:: BRIEF ::
A word-for-word restatement of the whole listing is the expected answer.

:: RECORDS FOR THIS TASK ::

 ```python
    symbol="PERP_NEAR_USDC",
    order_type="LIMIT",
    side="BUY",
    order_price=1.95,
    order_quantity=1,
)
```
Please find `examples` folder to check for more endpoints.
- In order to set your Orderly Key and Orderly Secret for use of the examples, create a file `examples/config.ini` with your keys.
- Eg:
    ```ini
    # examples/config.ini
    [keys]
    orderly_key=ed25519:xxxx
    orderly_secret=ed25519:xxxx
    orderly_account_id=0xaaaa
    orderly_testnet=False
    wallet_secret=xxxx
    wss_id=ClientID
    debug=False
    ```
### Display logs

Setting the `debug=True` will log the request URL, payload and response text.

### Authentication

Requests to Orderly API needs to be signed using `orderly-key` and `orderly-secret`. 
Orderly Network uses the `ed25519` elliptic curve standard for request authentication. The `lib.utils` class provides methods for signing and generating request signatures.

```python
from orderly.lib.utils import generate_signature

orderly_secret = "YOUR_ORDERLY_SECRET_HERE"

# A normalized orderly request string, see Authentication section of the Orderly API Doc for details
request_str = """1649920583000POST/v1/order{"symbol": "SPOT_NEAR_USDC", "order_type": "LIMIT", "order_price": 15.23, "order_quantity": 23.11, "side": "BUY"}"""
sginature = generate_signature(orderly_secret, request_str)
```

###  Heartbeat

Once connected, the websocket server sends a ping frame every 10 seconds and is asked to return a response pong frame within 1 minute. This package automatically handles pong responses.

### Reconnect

:: ANSWER SPACE ::
 ```python
    symbol="PERP_NEAR_USDC",
    order_type="LIMIT",
    side="BUY",
    order_price=1.95,
    order_quantity=1,
)
```
Please find `examples` folder to check for more endpoints.
- In order to set your Orderly Key and Orderly Secret for use of the examples, create a file `examples/config.ini` with your keys.
- Eg:
    ```ini
    # examples/config.ini
    [keys]
    orderly_key=ed25519:xxxx
    orderly_secret=ed25519:xxxx
    orderly_account_id=0xaaaa
    orderly_testnet=False
    wallet_secret=xxxx
    wss_id=ClientID
    debug=False
    ```
### Display logs

Setting the `debug=True` will log the request URL, payload and response text.

### Authentication

Requests to Orderly API needs to be signed using `orderly-key` and `orderly-secret`. 
Orderly Network uses the `ed25519` elliptic curve standard for request authentication. The `lib.utils` class provides methods for signing and generating request signatures.

```python
from orderly.lib.utils import generate_signature

orderly_secret = "YOUR_ORDERLY_SECRET_HERE"

# A normalized orderly request string, see Authentication section of the Orderly API Doc for details
request_str = """1649920583000POST/v1/order{"symbol": "SPOT_NEAR_USDC", "order_type": "LIMIT", "order_price": 15.23, "order_quantity": 23.11, "side": "BUY"}"""
sginature = generate_signature(orderly_secret, request_str)
```

###  Heartbeat

Once connected, the websocket server sends a ping frame every 10 seconds and is asked to return a response pong frame within 1 minute. This package automatically handles pong responses.

### Reconnect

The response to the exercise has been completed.